Running the Security Setup Post Install Should the need arise to change passwords after an install, or to update the security, the Oracle Services for MSCS Security Setup can be run after the install by choosing Start | Programs | Oracle – <OFS Homename> | Oracle Services for MSCS Security Setup. Any post-installation changes that you make with this tool will not take effect until after the OracleMSCSServices service is restarted.

Reboot Each Node Independently after Install After Fail Safe has been installed on the first node, it must be rebooted. Wait until the reboot completes and the node has rejoined the cluster prior to beginning the install on the second node. Then, repeat the preceding steps on each node of the cluster, rebooting each node after the Fail Safe install completes.

Registry Keys Updated The Oracle Fail Safe install will add a Registry key as a subkey of the normal Oracle key, at HKLM\Software\Oracle\Fail Safe. In addition, an Oracle key is created under the


13

cluster key at HKLM\Cluster\Oracle. Last, once the Oracle Database and Oracle TNS Listener resource types are registered, you will be able to view this under HKLM\Cluster\Resource Types. If you ever need to remove Fail Safe from a cluster, you should uninstall it if possible, so that the resource types are unregistered and removed from the Registry. Uninstalling Cluster Server will remove the HKLM\Cluster key, forcing you to reregister the Fail Safe resource types after you reinstall Fail Safe. This can be accomplished by rerunning Verify Cluster, discussed in the next section.

Completing the Fail Safe Configuration As noted previously, the install of Oracle Fail Safe creates a service called OracleMSCSServices. This service is a resource that gets added to the Cluster Group, which was created when you initially installed Microsoft Cluster Server. This is the only Oracle resource that should be added to the Cluster Group, and the install will do this for you. Though the service exists on each node, it will be actively running only on the node that owns the Cluster Group. This is the process that Fail Safe Manager attaches to when it is run, so failure of this service will lead to a failure when logging on to Fail Safe Manager.

Logging in to Fail Safe Manager Fail Safe Manager is the interface provided by Oracle to interact with the cluster. Fail Safe Manager duplicates some of the things that you see in Cluster Administrator.

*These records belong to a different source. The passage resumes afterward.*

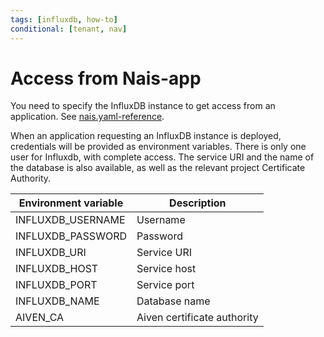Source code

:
 ```yaml
---
tags: [influxdb, how-to]
conditional: [tenant, nav]
---
```


# Access from Nais-app

You need to specify the InfluxDB instance to get access from an application. See [nais.yaml-reference](../../../workloads/application/reference/application-spec.md#influxinstance).

When an application requesting an InfluxDB instance is deployed, credentials will be provided as environment variables.
There is only one user for Influxdb, with complete access.
The service URI and the name of the database is also available, as well as the relevant project Certificate Authority.

| Environment variable | Description                 |
|----------------------|-----------------------------|
| INFLUXDB_USERNAME    | Username                    |
| INFLUXDB_PASSWORD    | Password                    |
| INFLUXDB_URI         | Service URI                 |
| INFLUXDB_HOST        | Service host                |
| INFLUXDB_PORT        | Service port                |
| INFLUXDB_NAME        | Database name               |
| AIVEN_CA             | Aiven certificate authority | 
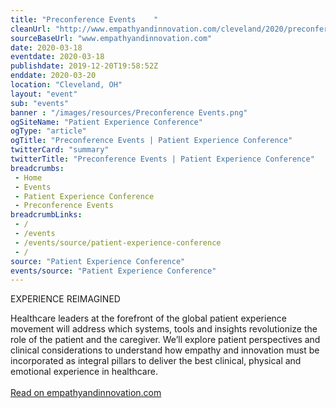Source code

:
 ```yaml
--- 
title: "Preconference Events    "
cleanUrl: "http://www.empathyandinnovation.com/cleveland/2020/preconference-events"
sourceBaseUrl: "www.empathyandinnovation.com"
date: 2020-03-18
eventdate: 2020-03-18
publishdate: 2019-12-20T19:58:52Z
enddate: 2020-03-20
location: "Cleveland, OH"
layout: "event"
sub: "events"
banner : "/images/resources/Preconference Events.png"
ogSiteName: "Patient Experience Conference"
ogType: "article"
ogTitle: "Preconference Events | Patient Experience Conference"
twitterCard: "summary"
twitterTitle: "Preconference Events | Patient Experience Conference"
breadcrumbs:
 - Home
 - Events
 - Patient Experience Conference
 - Preconference Events
breadcrumbLinks:
 - / 
 - /events
 - /events/source/patient-experience-conference
 - / 
source: "Patient Experience Conference"
events/source: "Patient Experience Conference"
---
```

EXPERIENCE REIMAGINED
 

Healthcare leaders at the forefront of the global patient experience movement will address which systems, tools and insights revolutionize the role of the patient and the caregiver. We’ll explore patient perspectives and clinical considerations to understand how empathy and innovation must be incorporated as integral pillars to deliver the best clinical, physical and emotional experience in healthcare.<br><br><a target="_blank" href=http://www.empathyandinnovation.com/cleveland/2020/preconference-events>Read on empathyandinnovation.com</a>
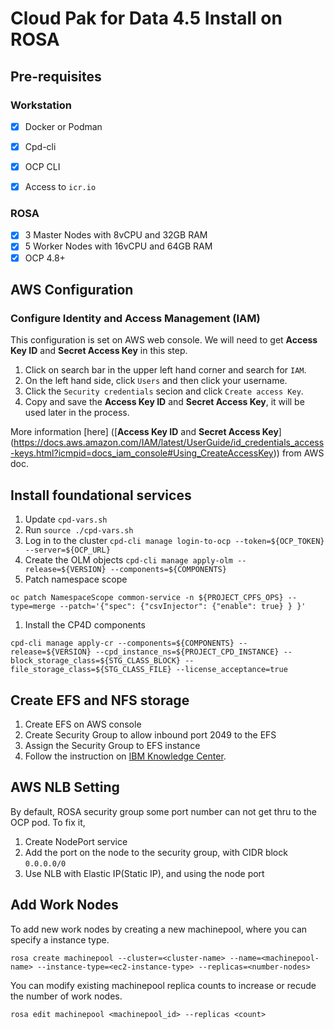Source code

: # Cloud Pak for Data 4.5 Install on ROSA

## Pre-requisites
### Workstation
- [x] Docker or Podman
- [x] Cpd-cli 
- [x] OCP CLI
- [x] Access to `icr.io`


### ROSA
- [x] 3 Master Nodes with 8vCPU and 32GB RAM
- [x] 5 Worker Nodes with 16vCPU and 64GB RAM
- [x] OCP 4.8+

## AWS Configuration 

### Configure Identity and Access Management (IAM) 
This configuration is set on AWS web console. We will need to get **Access Key ID** and **Secret Access Key** in this step.

1. Click on search bar in the upper left hand corner and search for `IAM`.
2. On the left hand side, click `Users` and then click your username.
3. Click the `Security credentials` secion and click `Create access Key`.
4. Copy and save the **Access Key ID** and **Secret Access Key**, it will be used later in the process.

More information [here] ([**Access Key ID** and **Secret Access Key**] (https://docs.aws.amazon.com/IAM/latest/UserGuide/id_credentials_access-keys.html?icmpid=docs_iam_console#Using_CreateAccessKey)) from AWS doc.


## Install foundational services
1. Update `cpd-vars.sh`
1. Run `source ./cpd-vars.sh`
1. Log in to the cluster `cpd-cli manage login-to-ocp --token=${OCP_TOKEN}  --server=${OCP_URL}`
1. Create the OLM objects `cpd-cli manage apply-olm --release=${VERSION} --components=${COMPONENTS}`
1. Patch namespace scope
```
oc patch NamespaceScope common-service -n ${PROJECT_CPFS_OPS} --type=merge --patch='{"spec": {"csvInjector": {"enable": true} } }'
```
1. Install the CP4D components
```
cpd-cli manage apply-cr --components=${COMPONENTS} --release=${VERSION} --cpd_instance_ns=${PROJECT_CPD_INSTANCE} --block_storage_class=${STG_CLASS_BLOCK} --file_storage_class=${STG_CLASS_FILE} --license_acceptance=true
```



## Create EFS and NFS storage
1. Create EFS on AWS console
2. Create Security Group to allow inbound port 2049 to the EFS
3. Assign the Security Group to EFS instance
4. Follow the instruction on [IBM Knowledge Center](https://www.ibm.com/docs/en/cloud-paks/cp-data/4.5.x?topic=storage-setting-up-amazon-elastic-file-system).


## AWS NLB Setting
By default, ROSA security group some port number can not get thru to the OCP pod.
To fix it,
1. Create NodePort service
2. Add the port on the node to the security group, with CIDR block `0.0.0.0/0`
3. Use NLB with Elastic IP(Static IP), and using the node port

## Add Work Nodes
To add new work nodes by creating a new machinepool, where you can specify a instance type. 
```
rosa create machinepool --cluster=<cluster-name> --name=<machinepool-name> --instance-type=<ec2-instance-type> --replicas=<number-nodes>
```

You can modify existing machinepool replica counts to increase or recude the number of work nodes.
```
rosa edit machinepool <machinepool_id> --replicas <count>
```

It can be used to monitor the location and ownership of resources, change dependencies and failover policies, and so on, and it can be used to create new virtual groups. All of these operations can be done through Cluster Administrator as well. However, Fail Safe Manager must be used to add an Oracle database or other supported Oracle resources into a Fail Safe group. In addition, Fail Safe Manager provides invaluable troubleshooting tools to verify the cluster setup and resource configuration prior to adding resources to a group, and to verify the integrity of a group after it has been created.

When logging in to Fail Safe Manager, you must provide an operating system account that is a member of the cluster’s domain, and that also has local administrative privileges. The Cluster name and Domain name are, of course, the same as specified when installing the cluster:


14

Figure 8: Connect to Cluster Login

Fail Safe Manager can be installed on a client machine to allow you remote management access to the cluster. Previous releases of Oracle Fail Safe required that the Fail Safe Manager client be the same version as the Fail Safe Server running on the cluster. However, beginning with the 3.2 release of OFS, the Fail Safe Manager can be used to manage clusters running Fail Safe version 3.1.1 or later. Thus, in an environment with multiple clusters, you do not have to upgrade all at once, nor do you need to sacrifice the manageability of using Fail Safe Manager to manage multiple clusters. Simply ensure that you have the latest version of Fail Safe Manager on your desktop, and it will work with the 3.1.x clusters and 3.2.x clusters.

Running Verify Cluster Run OFSM by choosing Start | Programs | Oracle – <OFS Homename> | Oracle Fail Safe Manager. The first time that it is run on a new cluster, you will be given the choice to run the Verify Cluster tool or exit. Verify Cluster is the first of the "Verify xxx" operations provided by Fail Safe Manager to assist in configuration and assurance of the integrity of the database. This tool must be run to register the Oracle Resource DLL and Oracle Resource Types for use by the cluster. However, in addition to doing this, Verify Cluster checks the cluster configuration to make sure that all of the networking components are properly configured, and also to confirm that the Oracle install was done properly (i.e., the home names and products installed match on each node).

Heed Warnings in Verify Cluster Because Verify Cluster must complete in order to register the Resource DLL, you will not get an absolute failure message—you will almost always read that the operation completed successfully. However, you may get warnings. You should save the output from the clusterwide operation to a text file and check this file closely for any errors. Some errors/warnings are only informative in nature, indicating that certain software components are not installed. However, if you see errors indicating an IP address mismatch, this is an indication that the binding order of your cards is incorrect, a condition that may lead to name resolution problems and resource failures down the road. Refer to the earlier section on cluster configuration to resolve these problems, and then rerun the Verify Cluster operation. You should also pay close attention to any errors reporting a mismatch in the names of the ORACLE_HOMEs on the respective nodes. If you mistakenly name the Fail Safe home or the database home incorrectly on one of the nodes, you will need to reinstall in order to get Fail Safe to work properly. Once the Verify Cluster operation completes, you should be able to see the Oracle Database and Oracle TNS Listener resource types listed in Cluster Administrator.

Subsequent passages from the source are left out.